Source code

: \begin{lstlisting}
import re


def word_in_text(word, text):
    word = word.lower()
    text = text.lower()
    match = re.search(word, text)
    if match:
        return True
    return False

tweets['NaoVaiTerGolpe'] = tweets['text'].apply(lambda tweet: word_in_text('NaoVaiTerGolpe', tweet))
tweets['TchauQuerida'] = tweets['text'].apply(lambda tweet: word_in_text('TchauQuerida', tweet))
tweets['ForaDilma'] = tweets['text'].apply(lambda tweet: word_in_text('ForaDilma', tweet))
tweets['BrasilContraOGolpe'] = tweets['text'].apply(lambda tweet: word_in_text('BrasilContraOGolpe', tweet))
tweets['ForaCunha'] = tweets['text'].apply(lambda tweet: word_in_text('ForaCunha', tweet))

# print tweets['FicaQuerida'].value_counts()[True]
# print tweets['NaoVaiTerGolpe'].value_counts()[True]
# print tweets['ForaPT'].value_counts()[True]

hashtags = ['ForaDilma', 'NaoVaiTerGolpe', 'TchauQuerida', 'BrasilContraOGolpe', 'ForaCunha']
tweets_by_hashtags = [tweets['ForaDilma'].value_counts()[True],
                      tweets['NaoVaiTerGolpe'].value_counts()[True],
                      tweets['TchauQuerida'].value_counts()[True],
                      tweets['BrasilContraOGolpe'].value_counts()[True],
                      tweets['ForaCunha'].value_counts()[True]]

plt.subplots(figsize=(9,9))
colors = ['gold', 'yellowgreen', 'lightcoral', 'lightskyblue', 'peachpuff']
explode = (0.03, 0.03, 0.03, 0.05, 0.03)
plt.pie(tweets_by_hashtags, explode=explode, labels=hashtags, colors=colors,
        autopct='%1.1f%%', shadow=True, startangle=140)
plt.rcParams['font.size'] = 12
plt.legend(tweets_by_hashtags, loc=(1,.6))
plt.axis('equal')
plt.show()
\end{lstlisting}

● EXERCISE DESCRIPTION:
Return the lines beginning at the one that contains "autopct='%1.1f%%', shadow=True, startangle=140)" and continuing through the last line of the data, exactly as they stand and without any others.

● RESPONSE BOX:
        autopct='%1.1f%%', shadow=True, startangle=140)
plt.rcParams['font.size'] = 12
plt.legend(tweets_by_hashtags, loc=(1,.6))
plt.axis('equal')
plt.show()
\end{lstlisting}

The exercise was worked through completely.